### WORK TO BE COMPLETED
Keeping each word and mark in place, write out the full listing once more.
** GIVEN DATA follows **
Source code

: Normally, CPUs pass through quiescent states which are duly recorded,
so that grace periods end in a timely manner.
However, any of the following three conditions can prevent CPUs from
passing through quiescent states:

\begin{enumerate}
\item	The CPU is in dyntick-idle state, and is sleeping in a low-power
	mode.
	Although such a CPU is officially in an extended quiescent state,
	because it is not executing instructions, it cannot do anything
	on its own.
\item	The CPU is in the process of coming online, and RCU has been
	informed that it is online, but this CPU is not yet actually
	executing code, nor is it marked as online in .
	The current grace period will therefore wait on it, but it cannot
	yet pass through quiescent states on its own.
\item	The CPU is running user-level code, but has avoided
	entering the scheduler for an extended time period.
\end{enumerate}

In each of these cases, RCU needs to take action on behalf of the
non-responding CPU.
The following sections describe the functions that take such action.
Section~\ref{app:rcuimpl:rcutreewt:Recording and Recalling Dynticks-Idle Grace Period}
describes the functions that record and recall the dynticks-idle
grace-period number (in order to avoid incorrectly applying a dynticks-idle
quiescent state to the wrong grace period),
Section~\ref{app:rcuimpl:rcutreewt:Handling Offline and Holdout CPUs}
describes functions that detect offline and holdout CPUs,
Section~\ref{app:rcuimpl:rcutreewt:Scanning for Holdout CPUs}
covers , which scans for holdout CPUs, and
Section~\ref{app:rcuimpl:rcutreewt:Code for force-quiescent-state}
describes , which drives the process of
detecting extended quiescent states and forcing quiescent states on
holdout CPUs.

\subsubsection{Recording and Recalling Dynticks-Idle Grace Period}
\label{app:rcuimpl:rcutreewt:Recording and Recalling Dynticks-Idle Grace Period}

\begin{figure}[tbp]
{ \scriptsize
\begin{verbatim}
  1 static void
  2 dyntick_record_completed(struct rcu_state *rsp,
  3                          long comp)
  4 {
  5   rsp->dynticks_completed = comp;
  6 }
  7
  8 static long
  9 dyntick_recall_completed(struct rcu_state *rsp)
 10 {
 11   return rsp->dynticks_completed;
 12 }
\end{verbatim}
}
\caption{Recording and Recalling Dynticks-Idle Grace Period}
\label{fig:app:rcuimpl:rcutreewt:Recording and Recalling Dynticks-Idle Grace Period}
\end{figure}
** End of GIVEN DATA **
### ANSWER FOR THIS EXERCISE
Source code

: Normally, CPUs pass through quiescent states which are duly recorded,
so that grace periods end in a timely manner.
However, any of the following three conditions can prevent CPUs from
passing through quiescent states:

\begin{enumerate}
\item	The CPU is in dyntick-idle state, and is sleeping in a low-power
	mode.
	Although such a CPU is officially in an extended quiescent state,
	because it is not executing instructions, it cannot do anything
	on its own.
\item	The CPU is in the process of coming online, and RCU has been
	informed that it is online, but this CPU is not yet actually
	executing code, nor is it marked as online in .
	The current grace period will therefore wait on it, but it cannot
	yet pass through quiescent states on its own.
\item	The CPU is running user-level code, but has avoided
	entering the scheduler for an extended time period.
\end{enumerate}

In each of these cases, RCU needs to take action on behalf of the
non-responding CPU.
The following sections describe the functions that take such action.
Section~\ref{app:rcuimpl:rcutreewt:Recording and Recalling Dynticks-Idle Grace Period}
describes the functions that record and recall the dynticks-idle
grace-period number (in order to avoid incorrectly applying a dynticks-idle
quiescent state to the wrong grace period),
Section~\ref{app:rcuimpl:rcutreewt:Handling Offline and Holdout CPUs}
describes functions that detect offline and holdout CPUs,
Section~\ref{app:rcuimpl:rcutreewt:Scanning for Holdout CPUs}
covers , which scans for holdout CPUs, and
Section~\ref{app:rcuimpl:rcutreewt:Code for force-quiescent-state}
describes , which drives the process of
detecting extended quiescent states and forcing quiescent states on
holdout CPUs.

\subsubsection{Recording and Recalling Dynticks-Idle Grace Period}
\label{app:rcuimpl:rcutreewt:Recording and Recalling Dynticks-Idle Grace Period}

\begin{figure}[tbp]
{ \scriptsize
\begin{verbatim}
  1 static void
  2 dyntick_record_completed(struct rcu_state *rsp,
  3                          long comp)
  4 {
  5   rsp->dynticks_completed = comp;
  6 }
  7
  8 static long
  9 dyntick_recall_completed(struct rcu_state *rsp)
 10 {
 11   return rsp->dynticks_completed;
 12 }
\end{verbatim}
}
\caption{Recording and Recalling Dynticks-Idle Grace Period}
\label{fig:app:rcuimpl:rcutreewt:Recording and Recalling Dynticks-Idle Grace Period}
\end{figure}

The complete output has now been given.